Kontrol sosial yang tinggi, selalu menjaga netralitas dan integritas jurnalis, dan berpihak pada kebenaran, wartawan itu juga disebut sebagai wakil rakyat tanpa dewan.
Disebut demikian, kata Fakhrul Rasyid, wartawan senior di Sumatera Barat, karena wartawan bekerja dan melakukan pekerjaan yang sama dengan politisi yang sedang duduk di dewan.
Bedanya, anggota dewan bekerja digaji oleh negara. Sedang wartawan bekerja menyuarakan kepentingan masyarakat, hanya Tuhan yang tahu soal gaji atau upah yang diterimanya.
Soal kerja demikian, persentasenya jauh lebih banyak wartawan ketimbang seorang anggota dewan.
Wartawan nyaris 24 jam, tak mengenal ruang dan waktu. Ketika sedang asyik bekerja, kadang tak kenal makan dan lupa segalanya.
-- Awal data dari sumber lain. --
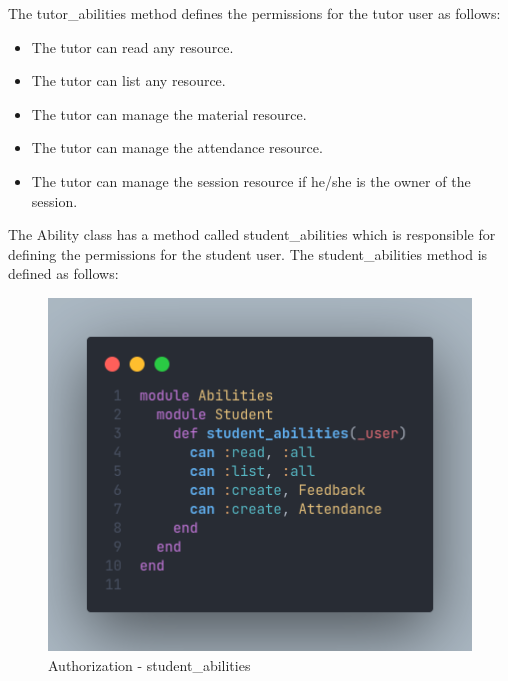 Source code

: \begin{justify}
            \vspace{0.25cm}
            \newendline The tutor\_abilities method defines the permissions for the tutor user as follows:
            
            \begin{itemize}
                \item The tutor can read any resource.
                \item The tutor can list any resource.
                \item The tutor can manage the material resource.
                \item The tutor can manage the attendance resource.
                \item The tutor can manage the session resource if he/she is the owner of the session.
            \end{itemize}

        \vspace{0.25cm}
        \newendline The Ability class has a method called student\_abilities which is responsible for defining the permissions for the student user. The student\_abilities method is defined as follows:
            
            \begin{figure}[H]
                \centerline{\includegraphics[width=150mm,scale=1]{figures/implementation_and_testing/implementation/backend/StudentAbilities.png}}
                \caption{Authorization - student\_abilities}
            \end{figure}


\end{justify}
Yang ada hanya tugas mencari, mengolah, mengedit naskah berita ini, bagaima bisa cepat sampai di meja redaksi, untuk diterbitkan.
Tapi itu dulu. Dulu sekali, ketika digitalisasi belum merambah kehidupan. Koran dan surat kabar masih pada posisi atas dalam kebutuhan membaca masyarakat.
Secara cepat dan merambah semu lini kehidupan, koran sudah terbatas edarannya di tengah masyarakat. Untuk berita dan informasi, orang sudah menggunakan tekhnologi digital.
Malah, sebagian besar koran memilih alih produksi dari cetak ke online, kalau tak ingin namanya hilang di telan kecanggihan zaman.
Dengan ini, wartawan sudah berprofesi ganda. Ya, dia yang mencari berita, langsung mengolah, mengedit, dan langsung memasukkan ke halaman portalnya.